▶ Supplied entries
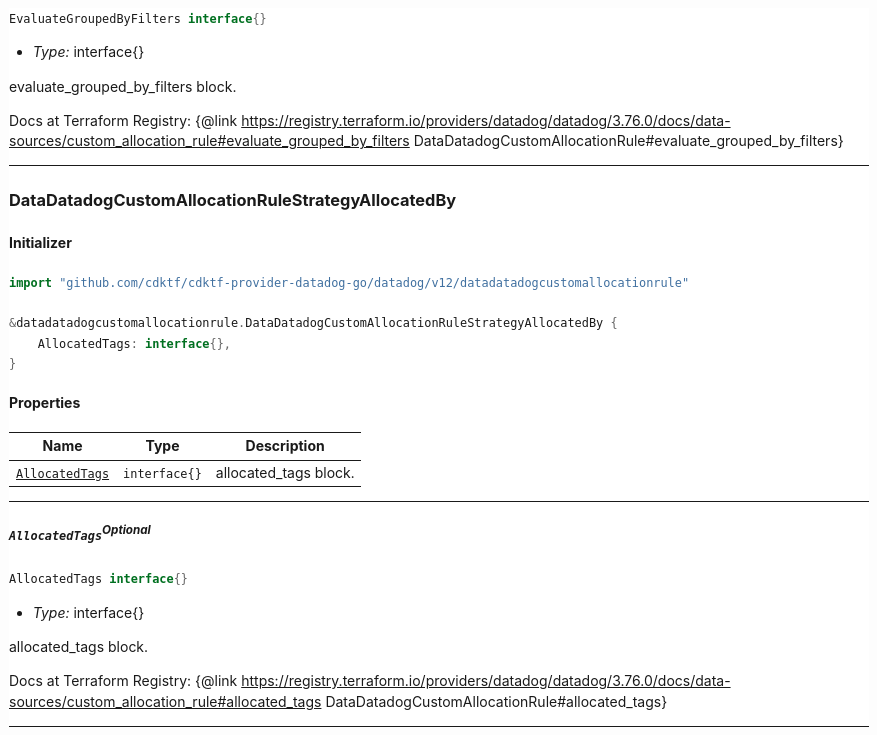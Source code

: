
 ```go
EvaluateGroupedByFilters interface{}
```

- *Type:* interface{}

evaluate_grouped_by_filters block.

Docs at Terraform Registry: {@link https://registry.terraform.io/providers/datadog/datadog/3.76.0/docs/data-sources/custom_allocation_rule#evaluate_grouped_by_filters DataDatadogCustomAllocationRule#evaluate_grouped_by_filters}

---

### DataDatadogCustomAllocationRuleStrategyAllocatedBy <a name="DataDatadogCustomAllocationRuleStrategyAllocatedBy" id="@cdktf/provider-datadog.dataDatadogCustomAllocationRule.DataDatadogCustomAllocationRuleStrategyAllocatedBy"></a>

#### Initializer <a name="Initializer" id="@cdktf/provider-datadog.dataDatadogCustomAllocationRule.DataDatadogCustomAllocationRuleStrategyAllocatedBy.Initializer"></a>

```go
import "github.com/cdktf/cdktf-provider-datadog-go/datadog/v12/datadatadogcustomallocationrule"

&datadatadogcustomallocationrule.DataDatadogCustomAllocationRuleStrategyAllocatedBy {
	AllocatedTags: interface{},
}
```

#### Properties <a name="Properties" id="Properties"></a>

| **Name** | **Type** | **Description** |
| --- | --- | --- |
| <code><a href="#@cdktf/provider-datadog.dataDatadogCustomAllocationRule.DataDatadogCustomAllocationRuleStrategyAllocatedBy.property.allocatedTags">AllocatedTags</a></code> | <code>interface{}</code> | allocated_tags block. |

---

##### `AllocatedTags`<sup>Optional</sup> <a name="AllocatedTags" id="@cdktf/provider-datadog.dataDatadogCustomAllocationRule.DataDatadogCustomAllocationRuleStrategyAllocatedBy.property.allocatedTags"></a>

```go
AllocatedTags interface{}
```

- *Type:* interface{}

allocated_tags block.

Docs at Terraform Registry: {@link https://registry.terraform.io/providers/datadog/datadog/3.76.0/docs/data-sources/custom_allocation_rule#allocated_tags DataDatadogCustomAllocationRule#allocated_tags}

---
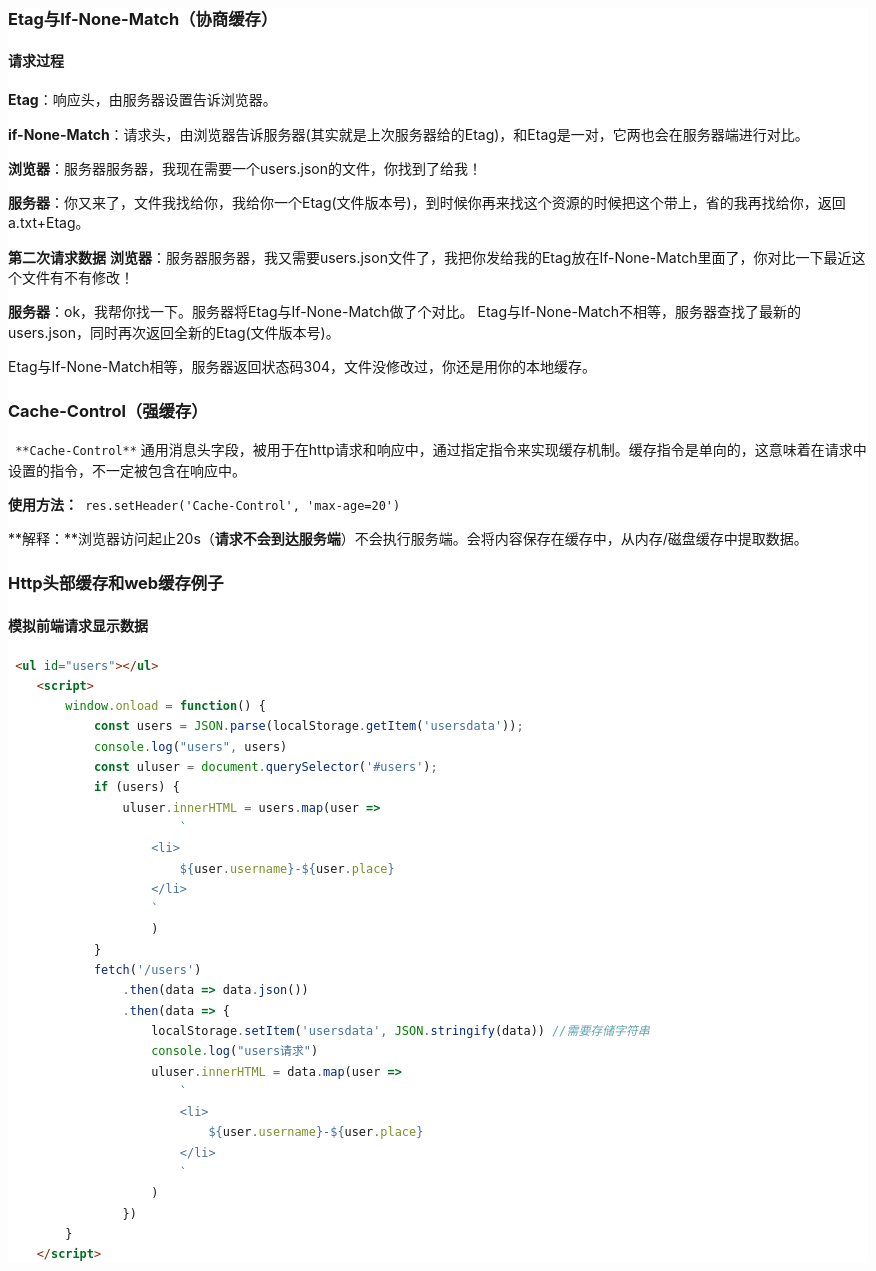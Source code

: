 ### Etag与If-None-Match（协商缓存）

#### 请求过程

**Etag**：响应头，由服务器设置告诉浏览器。

**if-None-Match**：请求头，由浏览器告诉服务器(其实就是上次服务器给的Etag)，和Etag是一对，它两也会在服务器端进行对比。

**浏览器**：服务器服务器，我现在需要一个users.json的文件，你找到了给我！

**服务器**：你又来了，文件我找给你，我给你一个Etag(文件版本号)，到时候你再来找这个资源的时候把这个带上，省的我再找给你，返回a.txt+Etag。

**第二次请求数据**
**浏览器**：服务器服务器，我又需要users.json文件了，我把你发给我的Etag放在If-None-Match里面了，你对比一下最近这个文件有不有修改！

**服务器**：ok，我帮你找一下。服务器将Etag与If-None-Match做了个对比。
Etag与If-None-Match不相等，服务器查找了最新的users.json，同时再次返回全新的Etag(文件版本号)。

Etag与If-None-Match相等，服务器返回状态码304，文件没修改过，你还是用你的本地缓存。

### Cache-Control（强缓存）

` **Cache-Control**` 通用消息头字段，被用于在http请求和响应中，通过指定指令来实现缓存机制。缓存指令是单向的，这意味着在请求中设置的指令，不一定被包含在响应中。

**使用方法：**``` res.setHeader('Cache-Control', 'max-age=20')```

**解释：**浏览器访问起止20s（**请求不会到达服务端**）不会执行服务端。会将内容保存在缓存中，从内存/磁盘缓存中提取数据。

### Http头部缓存和web缓存例子

#### 模拟前端请求显示数据

``` html
 <ul id="users"></ul>
    <script>
        window.onload = function() {
            const users = JSON.parse(localStorage.getItem('usersdata'));
            console.log("users", users)
            const uluser = document.querySelector('#users');
            if (users) {
                uluser.innerHTML = users.map(user =>
                        `
                    <li>
                        ${user.username}-${user.place}
                    </li>
                    `
                    )
            }
            fetch('/users')
                .then(data => data.json())
                .then(data => {
                    localStorage.setItem('usersdata', JSON.stringify(data)) //需要存储字符串
                    console.log("users请求")
                    uluser.innerHTML = data.map(user =>
                        `
                        <li>
                            ${user.username}-${user.place}
                        </li>
                        `
                    )
                })
        }
    </script>
```
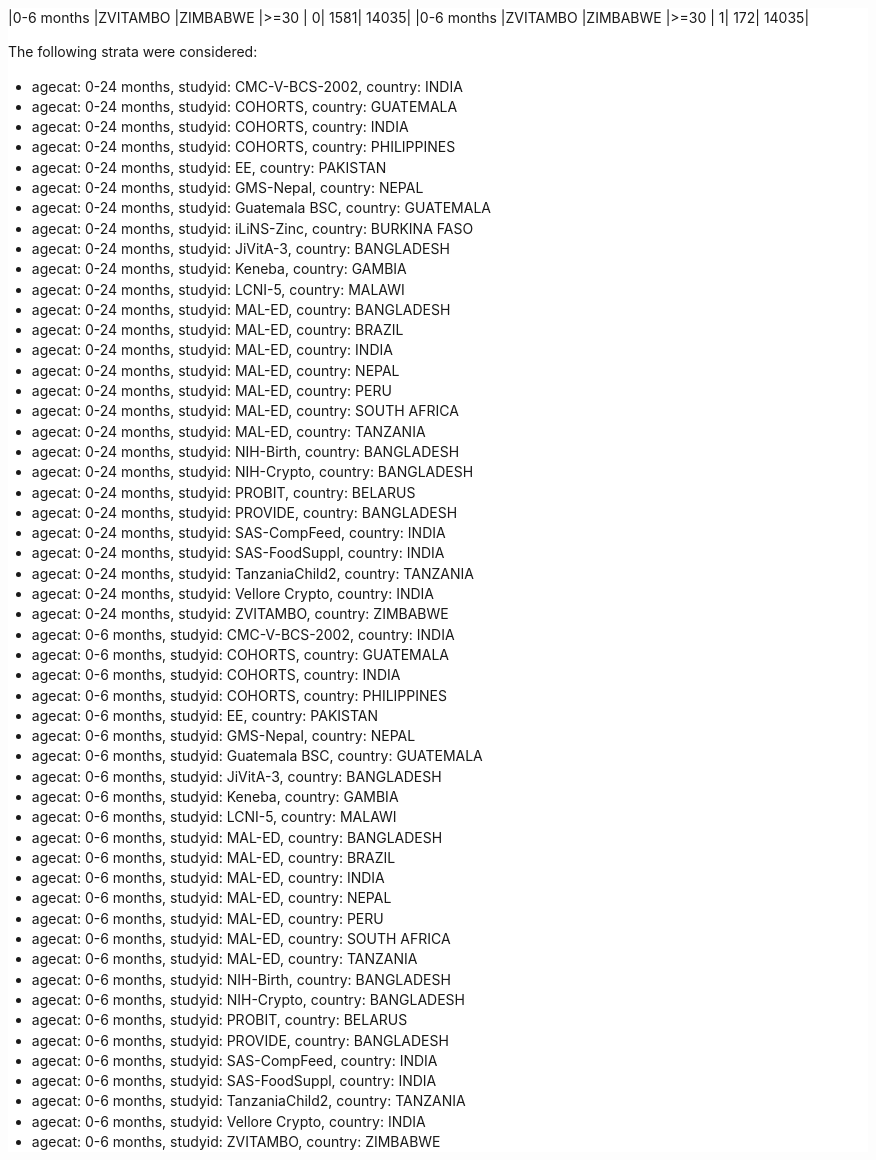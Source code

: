 |0-6 months  |ZVITAMBO       |ZIMBABWE     |>=30    |             0|   1581| 14035|
|0-6 months  |ZVITAMBO       |ZIMBABWE     |>=30    |             1|    172| 14035|


The following strata were considered:

* agecat: 0-24 months, studyid: CMC-V-BCS-2002, country: INDIA
* agecat: 0-24 months, studyid: COHORTS, country: GUATEMALA
* agecat: 0-24 months, studyid: COHORTS, country: INDIA
* agecat: 0-24 months, studyid: COHORTS, country: PHILIPPINES
* agecat: 0-24 months, studyid: EE, country: PAKISTAN
* agecat: 0-24 months, studyid: GMS-Nepal, country: NEPAL
* agecat: 0-24 months, studyid: Guatemala BSC, country: GUATEMALA
* agecat: 0-24 months, studyid: iLiNS-Zinc, country: BURKINA FASO
* agecat: 0-24 months, studyid: JiVitA-3, country: BANGLADESH
* agecat: 0-24 months, studyid: Keneba, country: GAMBIA
* agecat: 0-24 months, studyid: LCNI-5, country: MALAWI
* agecat: 0-24 months, studyid: MAL-ED, country: BANGLADESH
* agecat: 0-24 months, studyid: MAL-ED, country: BRAZIL
* agecat: 0-24 months, studyid: MAL-ED, country: INDIA
* agecat: 0-24 months, studyid: MAL-ED, country: NEPAL
* agecat: 0-24 months, studyid: MAL-ED, country: PERU
* agecat: 0-24 months, studyid: MAL-ED, country: SOUTH AFRICA
* agecat: 0-24 months, studyid: MAL-ED, country: TANZANIA
* agecat: 0-24 months, studyid: NIH-Birth, country: BANGLADESH
* agecat: 0-24 months, studyid: NIH-Crypto, country: BANGLADESH
* agecat: 0-24 months, studyid: PROBIT, country: BELARUS
* agecat: 0-24 months, studyid: PROVIDE, country: BANGLADESH
* agecat: 0-24 months, studyid: SAS-CompFeed, country: INDIA
* agecat: 0-24 months, studyid: SAS-FoodSuppl, country: INDIA
* agecat: 0-24 months, studyid: TanzaniaChild2, country: TANZANIA
* agecat: 0-24 months, studyid: Vellore Crypto, country: INDIA
* agecat: 0-24 months, studyid: ZVITAMBO, country: ZIMBABWE
* agecat: 0-6 months, studyid: CMC-V-BCS-2002, country: INDIA
* agecat: 0-6 months, studyid: COHORTS, country: GUATEMALA
* agecat: 0-6 months, studyid: COHORTS, country: INDIA
* agecat: 0-6 months, studyid: COHORTS, country: PHILIPPINES
* agecat: 0-6 months, studyid: EE, country: PAKISTAN
* agecat: 0-6 months, studyid: GMS-Nepal, country: NEPAL
* agecat: 0-6 months, studyid: Guatemala BSC, country: GUATEMALA
* agecat: 0-6 months, studyid: JiVitA-3, country: BANGLADESH
* agecat: 0-6 months, studyid: Keneba, country: GAMBIA
* agecat: 0-6 months, studyid: LCNI-5, country: MALAWI
* agecat: 0-6 months, studyid: MAL-ED, country: BANGLADESH
* agecat: 0-6 months, studyid: MAL-ED, country: BRAZIL
* agecat: 0-6 months, studyid: MAL-ED, country: INDIA
* agecat: 0-6 months, studyid: MAL-ED, country: NEPAL
* agecat: 0-6 months, studyid: MAL-ED, country: PERU
* agecat: 0-6 months, studyid: MAL-ED, country: SOUTH AFRICA
* agecat: 0-6 months, studyid: MAL-ED, country: TANZANIA
* agecat: 0-6 months, studyid: NIH-Birth, country: BANGLADESH
* agecat: 0-6 months, studyid: NIH-Crypto, country: BANGLADESH
* agecat: 0-6 months, studyid: PROBIT, country: BELARUS
* agecat: 0-6 months, studyid: PROVIDE, country: BANGLADESH
* agecat: 0-6 months, studyid: SAS-CompFeed, country: INDIA
* agecat: 0-6 months, studyid: SAS-FoodSuppl, country: INDIA
* agecat: 0-6 months, studyid: TanzaniaChild2, country: TANZANIA
* agecat: 0-6 months, studyid: Vellore Crypto, country: INDIA
* agecat: 0-6 months, studyid: ZVITAMBO, country: ZIMBABWE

▶ Exercise
All lines of the material that contain the word "BRAZIL" should be listed.

▶ Output
* agecat: 0-24 months, studyid: MAL-ED, country: BRAZIL
* agecat: 0-6 months, studyid: MAL-ED, country: BRAZIL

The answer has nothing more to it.